* _Information provided_:
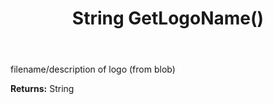 ﻿---
uid: crmscript_ref_NSChatWidgetSettings_GetLogoName
title: String GetLogoName()
intellisense: NSChatWidgetSettings.GetLogoName
keywords: NSChatWidgetSettings, GetLogoName
so.topic: reference
---

filename/description of logo (from blob)

**Returns:** String


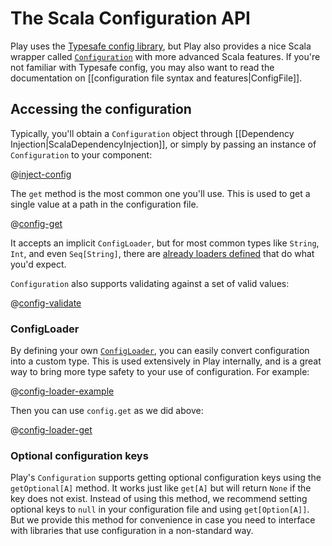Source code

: <!--- Copyright (C) 2009-2020 Lightbend Inc. <https://www.lightbend.com> -->
# The Scala Configuration API

Play uses the [Typesafe config library](https://github.com/typesafehub/config), but Play also provides a nice Scala wrapper called [`Configuration`](api/scala/play/api/Configuration.html) with more advanced Scala features. If you're not familiar with Typesafe config, you may also want to read the documentation on [[configuration file syntax and features|ConfigFile]].

## Accessing the configuration

Typically, you'll obtain a `Configuration` object through [[Dependency Injection|ScalaDependencyInjection]], or simply by passing an instance of `Configuration` to your component:

@[inject-config](code/ScalaConfig.scala)

The `get` method is the most common one you'll use. This is used to get a single value at a path in the configuration file.

@[config-get](code/ScalaConfig.scala)

It accepts an implicit `ConfigLoader`, but for most common types like `String`, `Int`, and even `Seq[String]`, there are [already loaders defined](api/scala/play/api/ConfigLoader$.html) that do what you'd expect.

`Configuration` also supports validating against a set of valid values:

@[config-validate](code/ScalaConfig.scala)

### ConfigLoader

By defining your own [`ConfigLoader`](api/scala/play/api/ConfigLoader.html), you can easily convert configuration into a custom type. This is used extensively in Play internally, and is a great way to bring more type safety to your use of configuration. For example:

@[config-loader-example](code/ScalaConfig.scala)

Then you can use `config.get` as we did above:

@[config-loader-get](code/ScalaConfig.scala)

### Optional configuration keys

Play's `Configuration` supports getting optional configuration keys using the `getOptional[A]` method. It works just like `get[A]` but will return `None` if the key does not exist. Instead of using this method, we recommend setting optional keys to `null` in your configuration file and using `get[Option[A]]`. But we provide this method for convenience in case you need to interface with libraries that use configuration in a non-standard way.
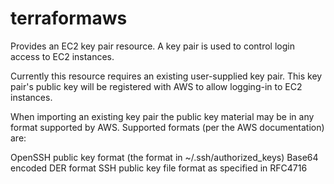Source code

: # terraformaws


Provides an EC2 key pair resource. A key pair is used to control login access to EC2 instances.

Currently this resource requires an existing user-supplied key pair. This key pair's public key will be registered with AWS to allow logging-in to EC2 instances.

When importing an existing key pair the public key material may be in any format supported by AWS. Supported formats (per the AWS documentation) are:

OpenSSH public key format (the format in ~/.ssh/authorized_keys)
Base64 encoded DER format
SSH public key file format as specified in RFC4716
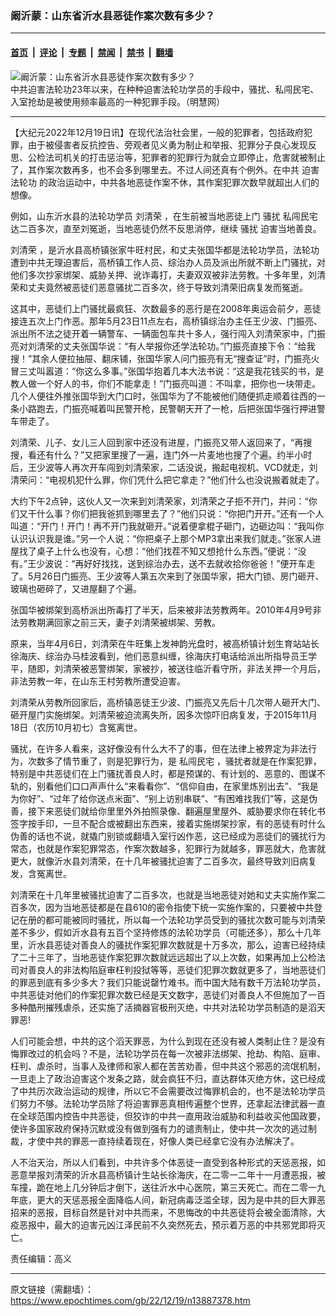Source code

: ### 阚沂蒙：山东省沂水县恶徒作案次数有多少？

---

#### [首页](../../../..?n13887378) &nbsp;|&nbsp; [评论](../../../../../epoch-comment?n13887378) &nbsp;|&nbsp; [专题](../../../../../epoch-special?n13887378) &nbsp;|&nbsp; [禁闻](../../../../../epoch-news?n13887378) &nbsp;|&nbsp; [禁书](../../../../../books?n13887378) &nbsp;|&nbsp; [翻墙](https://github.com/gfw-breaker/nogfw/blob/master/README.md?n13887378)


<div><img alt="阚沂蒙：山东省沂水县恶徒作案次数有多少？" class="attachment-djy_600_400 size-djy_600_400 wp-post-image" src="https://i.epochtimes.com/assets/uploads/2019/07/011-1-1.jpg"/>
<div class="caption">
 中共迫害法轮功23年以来，在种种迫害法轮功学员的手段中，骚扰、私闯民宅、入室抢劫是被使用频率最高的一种犯罪手段。（明慧网）
</div></div><hr/><div class="post_content" id="artbody" itemprop="articleBody">
 <!-- article content begin -->
 <p>
  【大纪元2022年12月19日讯】在现代法治社会里，一般的犯罪者，包括政府犯罪，由于被侵害者反抗控告、旁观者见义勇为制止和举报、犯罪分子良心发现反思、公检法司机关的打击惩治等，犯罪者的犯罪行为就会立即停止，危害就被制止了，其作案次数再多，也不会多到哪里去。不过人间还真有个例外。在中共
  <ok href="https://www.epochtimes.com/gb/tag/%E8%BF%AB%E5%AE%B3%E6%B3%95%E8%BD%AE%E5%8A%9F.html">
   迫害法轮功
  </ok>
  的政治运动中，中共各地恶徒作案不休，其作案犯罪次数早就超出人们的想像。
 </p>
 <p>
  例如，山东沂水县的法轮功学员
  <ok href="https://www.epochtimes.com/gb/tag/%E5%88%98%E6%B8%85%E8%8D%A3.html">
   刘清荣
  </ok>
  ，在生前被当地恶徒上门
  <ok href="https://www.epochtimes.com/gb/tag/%E9%AA%9A%E6%89%B0.html">
   骚扰
  </ok>
  <ok href="https://www.epochtimes.com/gb/tag/%E7%A7%81%E9%97%AF%E6%B0%91%E5%AE%85.html">
   私闯民宅
  </ok>
  达二百多次，直至刘冤逝，当地恶徒仍然不反思消停，继续
  <ok href="https://www.epochtimes.com/gb/tag/%E9%AA%9A%E6%89%B0.html">
   骚扰
  </ok>
  迫害当地善良。
 </p>
 <p>
  <ok href="https://www.epochtimes.com/gb/tag/%E5%88%98%E6%B8%85%E8%8D%A3.html">
   刘清荣
  </ok>
  ，是沂水县高桥镇张家牛旺村民，和丈夫张国华都是法轮功学员，法轮功遭到中共无理迫害后，高桥镇工作人员、综治办人员及派出所就不断上门骚扰，对他们多次抄家绑架、威胁关押、讹诈毒打，夫妻双双被非法劳教。十多年里，刘清荣和丈夫竟然被恶徒们恶意骚扰二百多次，终于导致刘清荣旧病复发而冤逝。
 </p>
 <p>
  这其中，恶徒们上门骚扰最疯狂、次数最多的恶行是在2008年奥运会前夕，恶徒接连五次上门作恶。那年5月23日11点左右，高桥镇综治办主任王少波、门振亮、派出所不法之徒开着一辆警车、一辆面包车共十多人，强行闯入刘清荣家中，门振亮对刘清荣的丈夫张国华说：“有人举报你还学法轮功。”门振亮直接下令：“给我搜！”其余人便拉抽屉、翻床铺，张国华家人问门振亮有无“搜查证”时，门振亮火冒三丈叫嚣道：“你这么多事。”张国华抱着几本大法书说：“这是我花钱买的书，是教人做一个好人的书，你们不能拿走！”门振亮叫道：不叫拿，把你也一块带走。几个人便往外推张国华到大门口时，张国华为了不能被他们随便抓走顺着往西的一条小路跑去，门振亮喊着叫民警开枪，民警朝天开了一枪，后把张国华强行押进警车带走了。
 </p>
 <p>
  刘清荣、儿子、女儿三人回到家中还没有进屋，门振亮又带人返回来了，“再搜搜，看还有什么？”又把家里搜了一遍，连门外一片麦地也搜了个遍。约半小时后，王少波等人再次开车闯到刘清荣家，二话没说，搬起电视机、VCD就走，刘清荣问：“电视机犯什么罪，你们凭什么把它拿走？”他们什么也没说搬着就走了。
 </p>
 <p>
  大约下午2点钟，这伙人又一次来到刘清荣家，刘清荣之子拒不开门，并问：“你们又干什么事？你们把我爸抓到哪里去了？”他们只说：“你把门开开。”还有一个人叫道：“开门！开门！再不开门我就砸开。”说着便拿棍子砸门，边砸边叫：“我叫你认识认识我是谁。”另一个人说：“你把桌子上那个MP3拿出来我们就走。”张家人进屋找了桌子上什么也没有，心想：“他们找茬不知又想抢什么东西。”便说：“没有。”王少波说：“再好好找找，送到综治办去，送不去就收拾你爸爸！”便开车走了。5月26日门振亮、王少波等人第五次来到了张国华家，把大门锁、房门砸开、玻璃也砸碎了，又进屋翻了个遍。
 </p>
 <p>
  张国华被绑架到高桥派出所毒打了半天，后来被非法劳教两年。2010年4月9号非法劳教期满回家之前三天，妻子刘清荣被绑架、劳教。
 </p>
 <p>
  原来，当年4月6日，刘清荣在牛旺集上发神韵光盘时，被高桥镇计划生育站站长徐海庆、综治办马桂波看到，他们恶意纠缠，徐海庆打电话给派出所指导员王学平，随即，刘清荣被恶警绑架，家被抄，被送往临沂看守所，非法关押一个月后，非法劳教一年，在山东王村劳教所遭受迫害。
 </p>
 <p>
  刘清荣从劳教所回家后，高桥镇恶徒王少波、门振亮又先后十几次带人砸开大门、砸开屋门实施绑架。刘清荣被迫流离失所，因多次惊吓旧病复发，于2015年11月18日（农历10月初七）含冤离世。
 </p>
 <p>
  骚扰，在许多人看来，这好像没有什么大不了的事，但在法律上被界定为非法行为，次数多了情节重了，则是犯罪行为，是
  <ok href="https://www.epochtimes.com/gb/tag/%E7%A7%81%E9%97%AF%E6%B0%91%E5%AE%85.html">
   私闯民宅
  </ok>
  ，骚扰者就是在作案犯罪，特别是中共恶徒们在上门骚扰善良人时，都是预谋的、有计划的、恶意的、图谋不轨的，别看他们口口声声什么“来看看你”、“信仰自由，在家里炼别出去”、“我是为你好”、“过年了给你送点米面”、“别上访别串联”、“有困难找我们”等，这是伪善，接下来恶徒们就给你里里外外拍照录像、翻遍屋里屋外、威胁要求你在转化书签字按手印，一旦不配合或被翻出东西来，接着实施绑架抄家，有的恶徒有时什么伪善的话也不说，就撬门别锁或翻墙入室行凶作恶，这已经成为恶徒们的骚扰行为常态，也就是作案犯罪常态，作案次数越多，犯罪行为就越多，罪恶就大，危害就更大，就像沂水县刘清荣，在十几年被骚扰迫害了二百多次，最终导致刘旧病复发，含冤离世。
 </p>
 <p>
  刘清荣在十几年里被骚扰迫害了二百多次，也就是当地恶徒对她和丈夫实施作案二百多次，因为当地恶徒都是在县610的密令指使下统一实施作案的，只要被中共登记在册的都可能被同时骚扰，所以每一个法轮功学员受到的骚扰次数可能与刘清荣差不多少，假如沂水县有五百个坚持修炼的法轮功学员（可能还多），那么十几年里，沂水县恶徒对善良人的骚扰作案犯罪次数就是十万多次，那么，迫害已经持续了二十三年了，当地恶徒作案犯罪次数就远远超出了以上次数，如果再加上公检法司对善良人的非法构陷庭审枉判投狱等等，恶徒们犯罪次数就更多了，当地恶徒们的罪恶到底有多少多大？我们只能说罄竹难书。而中国大陆有数千万法轮功学员，中共恶徒对他们的作案犯罪次数已经是天文数字，恶徒们对善良人不但施加了一百多种酷刑摧残虐杀，还实施了活摘器官极刑灭绝，中共对法轮功学员制造的是滔天罪恶!
 </p>
 <p>
  人们可能会想，中共的这个滔天罪恶，为什么到现在还没有被人类制止住？是没有悔罪改过的机会吗？不是，法轮功学员在每一次被非法绑架、抢劫、构陷、庭审、枉判、虐杀时，当事人及律师和家人都在苦苦劝善，但中共这个邪恶的流氓机制，一旦走上了政治迫害这个发条之路，就会疯狂不归，直达群体灭绝方休，这已经成了中共历次政治运动的规律，所以它不会需要改过悔罪机会的，也不是法轮功学员们努力不够。法轮功学员除了将迫害罪恶真相传遍整个世界，还拿起法律武器一直在全球范围内控告中共恶徒，但狡诈的中共一直用政治威胁和利益收买他国政要，使许多国家政府保持沉默或没有做到强有力的谴责制止，使中共一次次的逃过制裁，才使中共的罪恶一直持续着现在，好像人类已经拿它没有办法解决了。
 </p>
 <p>
  人不治天治，所以人们看到，中共许多个体恶徒一直受到各种形式的天惩恶报，如恶意举报刘清荣的沂水县高桥镇计生站长徐海庆，在二零一二年十一月遭恶报，被车撞，跪在地上几分钟后才倒下，送往沂水中心医院，第三天死亡。而在二零一九年底，更大的天惩恶报全面降临人间，新冠病毒泛滥全球，因为是中共的巨大罪恶招来的恶报，目标自然是针对中共而来，不思悔改的中共恶徒将会被全面清除，大疫恶报中，最大的迫害元凶江泽民前不久突然死去，预示着万恶的中共邪党即将灭亡。
 </p>
 <p>
  责任编辑：高义
 </p>
 <!-- article content end -->
 <div id="below_article_ad">
 </div>
</div>


---

原文链接（需翻墙）：https://www.epochtimes.com/gb/22/12/19/n13887378.htm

* _Your assignment_: Every line of the records above where the string "ScalaConfig" is found should be copied.

* _Output for this exercise_:
@[inject-config](code/ScalaConfig.scala)
@[config-get](code/ScalaConfig.scala)
@[config-validate](code/ScalaConfig.scala)
@[config-loader-example](code/ScalaConfig.scala)
@[config-loader-get](code/ScalaConfig.scala)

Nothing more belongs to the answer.